## Exercise description
All of the lines below need to be copied exactly, apart from the pictures.
=====
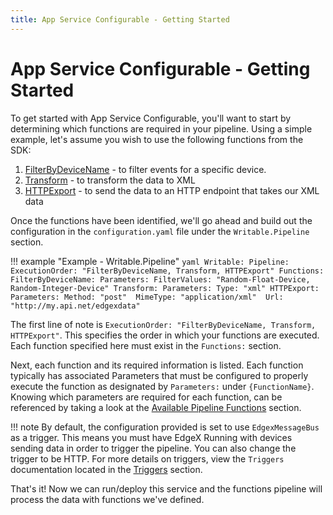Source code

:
 ```yaml
---
title: App Service Configurable - Getting Started
---
```


# App Service Configurable - Getting Started

To get started with App Service Configurable, you'll want to start by determining which functions are required in your pipeline. Using a simple example, let's assume you wish to use the following functions from the SDK:

1. [FilterByDeviceName](./details/AvailablePipelineFunctions.md#filterbydevicename) -  to filter events for a specific device.
2. [Transform](./details/AvailablePipelineFunctions.md#transform) - to transform the data to XML
3. [HTTPExport](./details/AvailablePipelineFunctions.md#httpexport) - to send the data to an HTTP endpoint that takes our XML data   

Once the functions have been identified, we'll go ahead and build out the configuration in the `configuration.yaml` file under the `Writable.Pipeline` section.

!!! example "Example - Writable.Pipeline"
    ```yaml
    Writable:
      Pipeline:
        ExecutionOrder: "FilterByDeviceName, Transform, HTTPExport"
        Functions:
          FilterByDeviceName:
            Parameters:
              FilterValues: "Random-Float-Device, Random-Integer-Device"
          Transform:
            Parameters:
              Type: "xml"
          HTTPExport:
            Parameters:
              Method: "post" 
              MimeType: "application/xml" 
              Url: "http://my.api.net/edgexdata"
    ```

The first line of note is `ExecutionOrder: "FilterByDeviceName, Transform, HTTPExport"`. This specifies the order in which your functions are executed. Each function specified here must exist in the `Functions:` section. 

Next, each function and its required information is listed. Each function typically has associated Parameters that must be configured to properly execute the function as designated by `Parameters:` under `{FunctionName}`. Knowing which parameters are required for each function, can be referenced by taking a look at the [Available Pipeline Functions](details/AvailablePipelineFunctions.md) section.

!!! note
    By default, the configuration provided is set to use `EdgexMessageBus` as a trigger. This means you must have EdgeX Running with devices sending data in order to trigger the pipeline. You can also change the trigger to be HTTP. For more details on triggers, view the `Triggers` documentation located in the [Triggers](../../details/Triggers.md) section.

That's it! Now we can run/deploy this service and the functions pipeline will process the data with functions we've defined.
=====
## Response
Source code

:
 ```yaml
---
title: App Service Configurable - Getting Started
---
```


# App Service Configurable - Getting Started

To get started with App Service Configurable, you'll want to start by determining which functions are required in your pipeline. Using a simple example, let's assume you wish to use the following functions from the SDK:

1. [FilterByDeviceName](./details/AvailablePipelineFunctions.md#filterbydevicename) -  to filter events for a specific device.
2. [Transform](./details/AvailablePipelineFunctions.md#transform) - to transform the data to XML
3. [HTTPExport](./details/AvailablePipelineFunctions.md#httpexport) - to send the data to an HTTP endpoint that takes our XML data   

Once the functions have been identified, we'll go ahead and build out the configuration in the `configuration.yaml` file under the `Writable.Pipeline` section.

!!! example "Example - Writable.Pipeline"
    ```yaml
    Writable:
      Pipeline:
        ExecutionOrder: "FilterByDeviceName, Transform, HTTPExport"
        Functions:
          FilterByDeviceName:
            Parameters:
              FilterValues: "Random-Float-Device, Random-Integer-Device"
          Transform:
            Parameters:
              Type: "xml"
          HTTPExport:
            Parameters:
              Method: "post" 
              MimeType: "application/xml" 
              Url: "http://my.api.net/edgexdata"
    ```

The first line of note is `ExecutionOrder: "FilterByDeviceName, Transform, HTTPExport"`. This specifies the order in which your functions are executed. Each function specified here must exist in the `Functions:` section. 

Next, each function and its required information is listed. Each function typically has associated Parameters that must be configured to properly execute the function as designated by `Parameters:` under `{FunctionName}`. Knowing which parameters are required for each function, can be referenced by taking a look at the [Available Pipeline Functions](details/AvailablePipelineFunctions.md) section.

!!! note
    By default, the configuration provided is set to use `EdgexMessageBus` as a trigger. This means you must have EdgeX Running with devices sending data in order to trigger the pipeline. You can also change the trigger to be HTTP. For more details on triggers, view the `Triggers` documentation located in the [Triggers](../../details/Triggers.md) section.

That's it! Now we can run/deploy this service and the functions pipeline will process the data with functions we've defined.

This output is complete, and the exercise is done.